Source material START

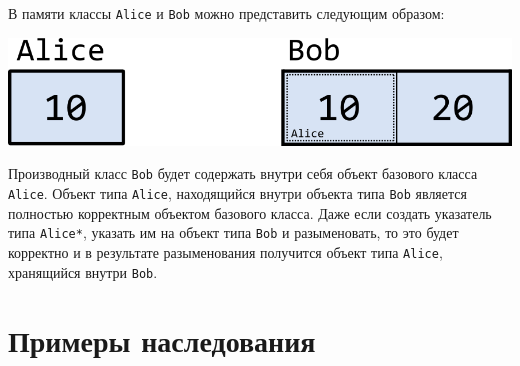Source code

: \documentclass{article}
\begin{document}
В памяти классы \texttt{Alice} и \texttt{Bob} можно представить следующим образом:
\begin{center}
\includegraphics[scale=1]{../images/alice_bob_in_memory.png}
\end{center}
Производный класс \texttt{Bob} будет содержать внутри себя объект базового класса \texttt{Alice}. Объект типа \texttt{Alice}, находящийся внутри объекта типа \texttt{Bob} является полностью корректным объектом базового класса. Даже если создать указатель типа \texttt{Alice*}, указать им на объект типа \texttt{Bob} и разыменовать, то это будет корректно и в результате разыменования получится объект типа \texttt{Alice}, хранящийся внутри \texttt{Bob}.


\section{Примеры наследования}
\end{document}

Source material END
Source material START

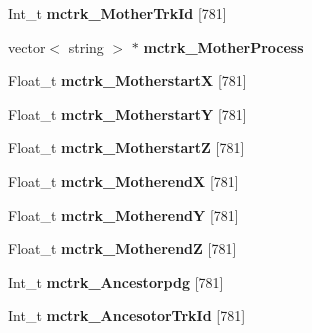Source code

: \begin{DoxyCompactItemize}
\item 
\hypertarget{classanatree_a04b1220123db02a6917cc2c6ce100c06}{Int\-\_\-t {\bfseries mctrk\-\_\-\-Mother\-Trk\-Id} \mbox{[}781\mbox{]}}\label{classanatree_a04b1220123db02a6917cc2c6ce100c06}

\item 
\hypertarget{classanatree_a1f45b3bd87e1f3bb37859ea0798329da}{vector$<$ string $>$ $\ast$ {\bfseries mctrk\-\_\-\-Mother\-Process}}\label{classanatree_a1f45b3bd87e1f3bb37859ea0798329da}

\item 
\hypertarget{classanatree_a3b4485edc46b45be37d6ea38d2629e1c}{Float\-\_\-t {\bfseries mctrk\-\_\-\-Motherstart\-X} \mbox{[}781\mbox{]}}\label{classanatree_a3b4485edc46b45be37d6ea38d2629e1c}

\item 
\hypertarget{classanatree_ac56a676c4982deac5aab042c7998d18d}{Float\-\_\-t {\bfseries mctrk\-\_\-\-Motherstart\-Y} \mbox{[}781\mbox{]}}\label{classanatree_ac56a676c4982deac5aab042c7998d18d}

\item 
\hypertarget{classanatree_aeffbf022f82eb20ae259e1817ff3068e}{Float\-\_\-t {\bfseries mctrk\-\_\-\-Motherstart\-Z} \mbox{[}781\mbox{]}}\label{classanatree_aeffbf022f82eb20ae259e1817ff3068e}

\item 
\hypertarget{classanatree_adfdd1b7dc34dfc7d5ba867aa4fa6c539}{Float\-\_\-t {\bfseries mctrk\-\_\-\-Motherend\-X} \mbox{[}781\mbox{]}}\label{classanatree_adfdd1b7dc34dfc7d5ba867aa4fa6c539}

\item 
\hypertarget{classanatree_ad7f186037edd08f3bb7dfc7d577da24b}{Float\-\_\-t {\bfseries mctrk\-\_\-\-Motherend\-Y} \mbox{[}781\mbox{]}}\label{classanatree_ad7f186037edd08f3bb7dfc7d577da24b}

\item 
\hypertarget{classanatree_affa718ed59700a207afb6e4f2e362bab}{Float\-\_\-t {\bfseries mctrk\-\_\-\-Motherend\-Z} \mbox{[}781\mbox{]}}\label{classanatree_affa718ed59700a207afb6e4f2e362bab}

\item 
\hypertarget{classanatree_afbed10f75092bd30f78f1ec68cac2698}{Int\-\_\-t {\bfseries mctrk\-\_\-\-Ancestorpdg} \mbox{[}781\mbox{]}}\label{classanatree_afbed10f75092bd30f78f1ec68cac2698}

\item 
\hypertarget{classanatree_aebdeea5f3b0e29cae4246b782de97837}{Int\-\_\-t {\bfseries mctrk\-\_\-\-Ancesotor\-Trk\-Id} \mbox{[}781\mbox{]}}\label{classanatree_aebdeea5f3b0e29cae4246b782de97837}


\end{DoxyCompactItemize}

Source material END

__Task brief__:
Within the records above, each line containing "DoxyCompactItemize" is to be returned.

__Reply__:
: \begin{DoxyCompactItemize}
\end{DoxyCompactItemize}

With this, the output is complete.